If sp gr is not > 1.022 after a 12 hour period without food or water, renal concentrating ability is impaired and the patient either has generalized renal impairment or nephrogenic diabetes insipidus. In end-stage renal disorder, Specific gravity tends to become 1.007 to 1.010.

Any urine having a specific gravity over 1.035 is either contaminated, contains very high levels of glucose, or the patient may have recently received high density radiopaque dyes intravenously for radiographic studies or low molecular weight dextran solutions. Subtract 0.004 for every 1% glucose to determine non-glucose solute concentration.

This test detects ion concentration of the urine. Small amounts of protein or ketoacidosis tend to elevate results of the specific gravity. Specific gravity is an expression of the weight of a substance relative to the weight of an equal volume of water. Water has a specific gravity of one. The specific gravity of your urine is measured by using a urinometer. Knowing the specific gravity of your urine is very important because the number indicates whether you are hydrated or dehydrated.

Additional conditions under which the test may be performed:
·Complicated UTI (pyelonephritis)  
·High blood sodium level  
·Low blood sodium level  
·Excessive urination  

Test results
Increases in specific gravity (high concentration of solutes in the urine) may be associated with dehydration, diarrhea, emesis, excessive sweating, glucosuria, renal artery stenosis, hepatorenal syndrome, decreased blood flow to the kidney (as a result of heart failure), and excess of antidiuretic hormone caused by Syndrome of inappropriate antidiuretic hormone. A specific gravity greater than 1.035 is consistent with frank dehydration. In neonates, normal urine specific gravity is 1.003. A specific gravity of > 1.009 is considered hypovolemia. Increased urine specific gravity may be due to:
·Addison's disorder (rare)  
·Diarrhea that causes dehydration  
·Heart failure (related to decreased blood flow to the kidneys)  
·Renal arterial stenosis  
·Syndrome of inappropriate antidiuretic hormone secretion (SIADH)  

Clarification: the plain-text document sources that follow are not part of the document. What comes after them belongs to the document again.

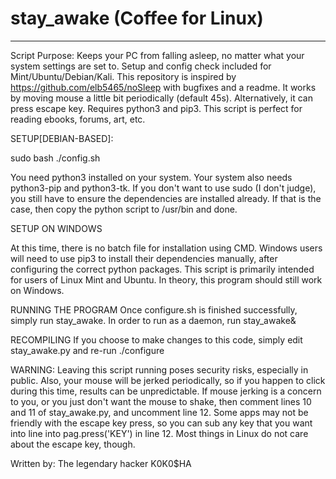 # stay_awake (Coffee for Linux)
------------------------------------------------------------------------------------------------
Script Purpose:
Keeps your PC from falling asleep, no matter what your system settings are set to.
Setup and config check included for Mint/Ubuntu/Debian/Kali. 
This repository is inspired by https://github.com/elb5465/noSleep with bugfixes and a readme. 
It works by moving mouse a little bit periodically (default 45s).
Alternatively, it can press escape key.
Requires python3 and pip3. 
This script is perfect for reading ebooks, forums, art, etc. 

SETUP[DEBIAN-BASED]:

sudo bash ./config.sh

You need python3 installed on your system. Your system also needs python3-pip and python3-tk. 
If you don't want to use sudo (I don't judge), you still have to ensure the dependencies are
installed already. If that is the case, then copy the python script to /usr/bin and done.

SETUP ON WINDOWS

At this time, there is no batch file for installation using CMD. Windows users will need to use
pip3 to install their dependencies manually, after configuring the correct python packages. 
This script is primarily intended for users of Linux Mint and Ubuntu. 
In theory, this program should still work on Windows. 

RUNNING THE PROGRAM
Once configure.sh is finished successfully, simply run stay_awake. 
In order to run as a daemon, run stay_awake&

RECOMPILING
If you choose to make changes to this code, simply edit stay_awake.py and re-run ./configure

WARNING:
Leaving this script running poses security risks, especially in public.
Also, your mouse will be jerked periodically, so if you happen to click
during this time, results can be unpredictable. If mouse jerking is a 
concern to you, or you just don't want the mouse to shake, then comment
lines 10 and 11 of stay_awake.py, and uncomment line 12. 
Some apps may not be friendly with the escape key press, so you can sub
any key that you want into line into pag.press('KEY') in line 12. 
Most things in Linux do not care about the escape key, though.

Written by:
The legendary hacker K0K0$HA
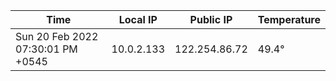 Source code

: | Time     | Local IP | Public IP | Temperature |
| ----------- | ----------- | ----------- | ----------- |
| Sun 20 Feb 2022 07:30:01 PM +0545      | 10.0.2.133     | 122.254.86.72  | 49.4° |
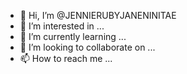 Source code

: - 👋 Hi, I’m @JENNIERUBYJANENINITAE
- 👀 I’m interested in ...
- 🌱 I’m currently learning ...
- 💞️ I’m looking to collaborate on ...
- 📫 How to reach me ...

<!---
JENNIERUBYJANENINITAE/JENNIERUBYJANENINITAE is a ✨ special ✨ repository because its `README.md` (this file) appears on your GitHub profile.
You can click the Preview link to take a look at your changes.
--->
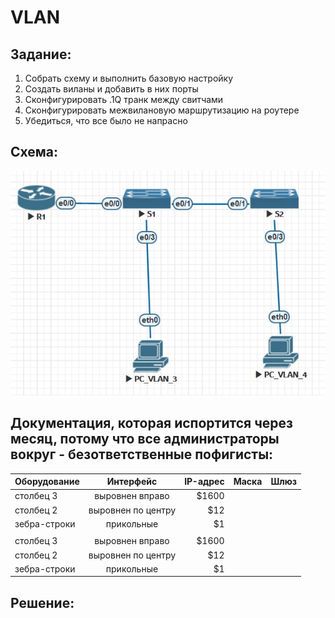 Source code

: ﻿# VLAN

## Задание:
1. Собрать схему и выполнить базовую настройку
2. Создать виланы и добавить в них порты
3. Сконфигурировать .1Q транк между свитчами
4. Сконфигурировать межвилановую маршрутизацию на роутере
5. Убедиться, что все было не напрасно


## Схема:
![alt-текст](https://github.com/StuporMundiOmsk/OTUS_Networks/blob/main/Homeworks/00_VLAN_Basis/Topology.jpg "Итоговая топология в EVE-NG")



## Документация, которая испортится через месяц, потому что все администраторы вокруг - безответственные пофигисты:
|    Оборудование    |          Интерфейс   | IP-адрес |  Маска  |    Шлюз    |   
| -------------      |:------------------:  | -----:   |---------| -------------                                                                                              
| столбец 3          | выровнен вправо      | $1600    |
| столбец 2          | выровнен по центру   |   $12    |
| зебра-строки       | прикольные           |    $1    |
|                    |                      |  
| столбец 3          | выровнен вправо      | $1600    |
| столбец 2          | выровнен по центру   |   $12    |
| зебра-строки       | прикольные           |    $1    |



## Решение:


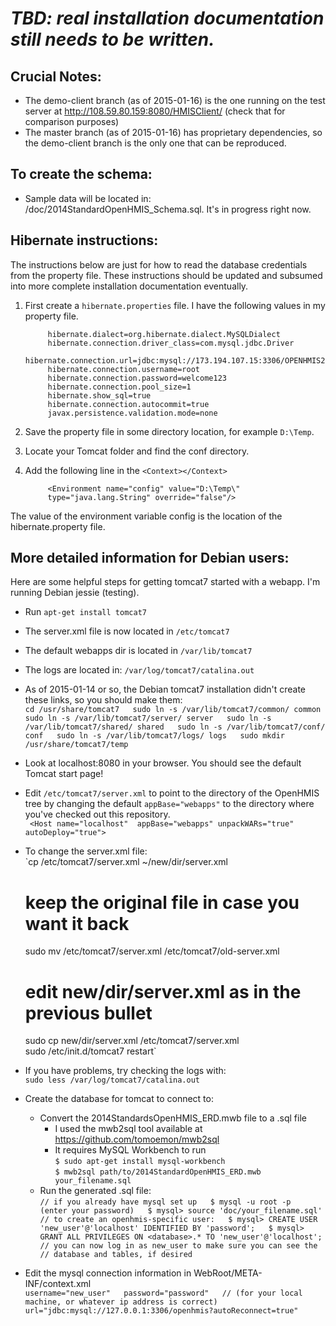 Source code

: _TBD: real installation documentation still needs to be written._
=================================================================
 
Crucial Notes:
-------------------

* The demo-client branch (as of 2015-01-16) is the one running on the
  test server at http://108.59.80.159:8080/HMISClient/ (check that for
  comparison purposes)
* The master branch (as of 2015-01-16) has proprietary dependencies,
  so the demo-client branch is the only one that can be reproduced.

To create the schema:
---------------------
* Sample data will be located in: /doc/2014StandardOpenHMIS_Schema.sql.
  It's in progress right now.

Hibernate instructions:
-----------------------------
The instructions below are just for how to read the database
credentials from the property file.  These instructions should be
updated and subsumed into more complete installation documentation
eventually.

1. First create a `hibernate.properties` file.  I have the following values in my property file.

            hibernate.dialect=org.hibernate.dialect.MySQLDialect
            hibernate.connection.driver_class=com.mysql.jdbc.Driver
            hibernate.connection.url=jdbc:mysql://173.194.107.15:3306/OPENHMIS2
            hibernate.connection.username=root
            hibernate.connection.password=welcome123
            hibernate.connection.pool_size=1
            hibernate.show_sql=true
            hibernate.connection.autocommit=true
            javax.persistence.validation.mode=none

2. Save the property file in some directory location, for example `D:\Temp`.

3. Locate your Tomcat folder and find the conf directory.

4. Add the following line in the `<Context></Context>`

            <Environment name="config" value="D:\Temp\"
            type="java.lang.String" override="false"/>

  The value of the environment variable config is the location of the hibernate.property file.




More detailed information for Debian users:
--------------------------------------------------------------------
Here are some helpful steps for getting tomcat7 started with a webapp.
I'm running Debian jessie (testing). 

* Run `apt-get install tomcat7`
* The server.xml file is now located in `/etc/tomcat7`
* The default webapps dir is located in `/var/lib/tomcat7`
* The logs are located in: `/var/log/tomcat7/catalina.out`
* As of 2015-01-14 or so, the Debian tomcat7 installation didn't
  create these links, so you should make them:  
       `cd /usr/share/tomcat7  
       sudo ln -s /var/lib/tomcat7/common/ common  
       sudo ln -s /var/lib/tomcat7/server/ server  
       sudo ln -s /var/lib/tomcat7/shared/ shared  
       sudo ln -s /var/lib/tomcat7/conf/ conf  
       sudo ln -s /var/lib/tomcat7/logs/ logs  
       sudo mkdir /usr/share/tomcat7/temp`  
* Look at localhost:8080 in your browser.  You should see the default Tomcat start
  page!  
* Edit `/etc/tomcat7/server.xml` to point to the directory of the
 OpenHMIS tree by changing the default `appBase="webapps"` to the
  directory where you've checked out this repository.  
   ` <Host name="localhost"  appBase="webapps"
    unpackWARs="true" autoDeploy="true">`
* To change the server.xml file:  
    `cp /etc/tomcat7/server.xml ~/new/dir/server.xml  
    # keep the original file in case you want it back  
    sudo mv /etc/tomcat7/server.xml /etc/tomcat7/old-server.xml  
    # edit new/dir/server.xml as in the previous bullet  
    sudo cp new/dir/server.xml /etc/tomcat7/server.xml  
    sudo /etc/init.d/tomcat7 restart`
* If you have problems, try checking the logs with:  
    `sudo less /var/log/tomcat7/catalina.out`
* Create the database for tomcat to connect to:  
    * Convert the 2014StandardsOpenHMIS_ERD.mwb file to a .sql file
        * I used the mwb2sql tool available at
          https://github.com/tomoemon/mwb2sql 
        * It requires MySQL Workbench to run  
          `$ sudo apt-get install mysql-workbench`  
           `$ mwb2sql path/to/2014StandardOpenHMIS_ERD.mwb your_filename.sql`  
    * Run the generated .sql file:  
    `// if you already have mysql set up  
    $ mysql -u root -p  
    (enter your password)  
    $ mysql> source 'doc/your_filename.sql'  
    // to create an openhmis-specific user:  
    $ mysql> CREATE USER 'new_user'@'localhost' IDENTIFIED BY
     'password';  
    $ mysql> GRANT ALL PRIVILEGES ON <database>.* TO
     'new_user'@'localhost';  
    // you can now log in as new_user to make sure you can see the  
    // database and tables, if desired`

* Edit the mysql connection information in
    WebRoot/META-INF/context.xml  
    `username="new_user"  
    password="password"  
    // (for your local machine, or whatever ip address is correct)  
    url="jdbc:mysql://127.0.0.1:3306/openhmis?autoReconnect=true"`
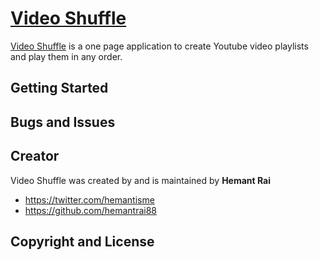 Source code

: # [Video Shuffle](#)

[Video Shuffle](#) is a one page application to create Youtube video playlists and play them in any order.

## Getting Started


## Bugs and Issues


## Creator

Video Shuffle was created by and is maintained by **Hemant Rai**

* https://twitter.com/hemantisme
* https://github.com/hemantrai88

## Copyright and License

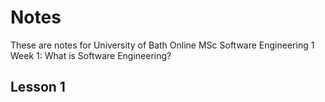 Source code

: # Notes

These are notes for University of Bath Online MSc Software Engineering 1
Week 1: What is Software Engineering?

## Lesson 1

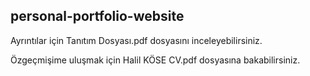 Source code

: 
## personal-portfolio-website 

Ayrıntılar için Tanıtım Dosyası.pdf dosyasını inceleyebilirsiniz. <br>

Özgeçmişime uluşmak için Halil KÖSE CV.pdf dosyasına bakabilirsiniz.



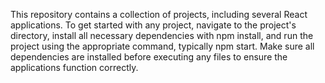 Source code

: This repository contains a collection of projects, including several React applications. To get started with any project, navigate to the project's directory, install all necessary dependencies with npm install, and run the project using the appropriate command, typically npm start. Make sure all dependencies are installed before executing any files to ensure the applications function correctly.
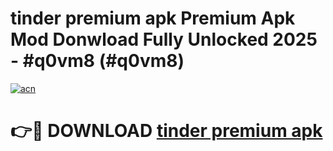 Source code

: # tinder premium apk Premium Apk Mod Donwload Fully Unlocked 2025 - #q0vm8 (#q0vm8)

[![acn](https://github.com/user-attachments/assets/0f9c940e-d8b0-45ae-aac7-cd30a18b3e1c)](https://apps.libra.edu.pl/?title=tinder_premium_apk&ref=10FE)

# 👉🔴 DOWNLOAD [tinder premium apk](https://apps.libra.edu.pl/?title=tinder_premium_apk&ref=10FE) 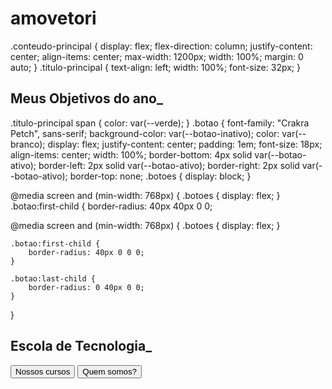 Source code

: # amovetori
.conteudo-principal {
    display: flex;
    flex-direction: column;
    justify-content: center;
    align-items: center;
    max-width: 1200px;
    width: 100%;
    margin: 0 auto;
}
.titulo-principal {
    text-align: left;
    width: 100%;
    font-size: 32px;
}
 <h2 class="titulo-principal">Meus Objetivos do ano<span>_</span></h2>
.titulo-principal span {
    color: var(--verde);
}
.botao {
    font-family: "Crakra Petch", sans-serif;
    background-color: var(--botao-inativo);
    color: var(--branco);
    display: flex;
    justify-content: center;
    padding: 1em;
    font-size: 18px;
    align-items: center;
    width: 100%;
 border-bottom: 4px solid var(--botao-ativo); 
    border-left: 2px solid var(--botao-ativo); 
    border-right: 2px solid var(--botao-ativo); 
    border-top: none;
.botoes {
    display: block;
}

@media screen and (min-width: 768px) {
    .botoes {
        display: flex;
    }
.botao:first-child {
    border-radius: 40px 40px 0 0;

@media screen and (min-width: 768px) {
    .botoes {
        display: flex;
    }

    .botao:first-child {
        border-radius: 40px 0 0 0;
    }

    .botao:last-child {
        border-radius: 0 40px 0 0;
    }
}
        <div class="container">
            <div class="item"></div>
            <div class="item"></div>
            <div class="item"></div>
        </div>
  <h2 class="titulo-principal">Escola de Tecnologia<span>_</span></h2>
        <div class="botoes">
            <button class="botao">Nossos cursos</button>
            <button class="botao">Quem somos?</button>
        </div>
    

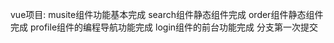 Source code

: vue项目:
  musite组件功能基本完成
  search组件静态组件完成
  order组件静态组件完成
  profile组件的编程导航功能完成
  login组件的前台功能完成
  分支第一次提交
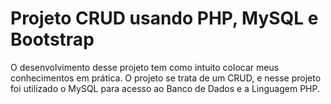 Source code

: # Projeto CRUD usando PHP, MySQL e Bootstrap

O desenvolvimento desse projeto tem como intuito colocar meus conhecimentos em prática. O projeto se trata de um CRUD, e nesse projeto foi utilizado o MySQL para acesso ao Banco de Dados e a Linguagem PHP.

Decreased specific gravity (low concentration of solutes in urine) may be associated with renal failure, pyelonephritis, diabetes insipidus, acute tubular necrosis, interstitial nephritis, and excessive fluid intake (e.g., psychogenic polydipsia). Decreased urine specific gravity may be due to:
·Aldosteronism (very rare)  
·Excessive fluid intake  
·Diabetes insipidus - central  
·Diabetes insipidus - nephrogenic  
·Renal failure  
·Renal tubular necrosis  
·Severe kidney infection (pyelonephritis)  

Also you should know
The role of the kidneys in humans and other mammals is to aid in the clearance of various water-soluble molecules, including toxins, toxicants, and metabolic waste. The body excretes some of these waste molecules via urination, and the role of the kidney is to concentrate the urine, such that waste molecules can be excreted with minimal loss of water and nutrients. The specific gravity of urine is the concentration of these excreted molecules in urine.

Osmolality is a more specific test for urine concentration. However, the specific gravity measurement is easier and more convenient and usually part of a routine urinalysis. It frequently makes the osmolality measurement unnecessary.

All information on this page is intended for your general knowledge only and does not provide medical advice, diagnosis or treatment.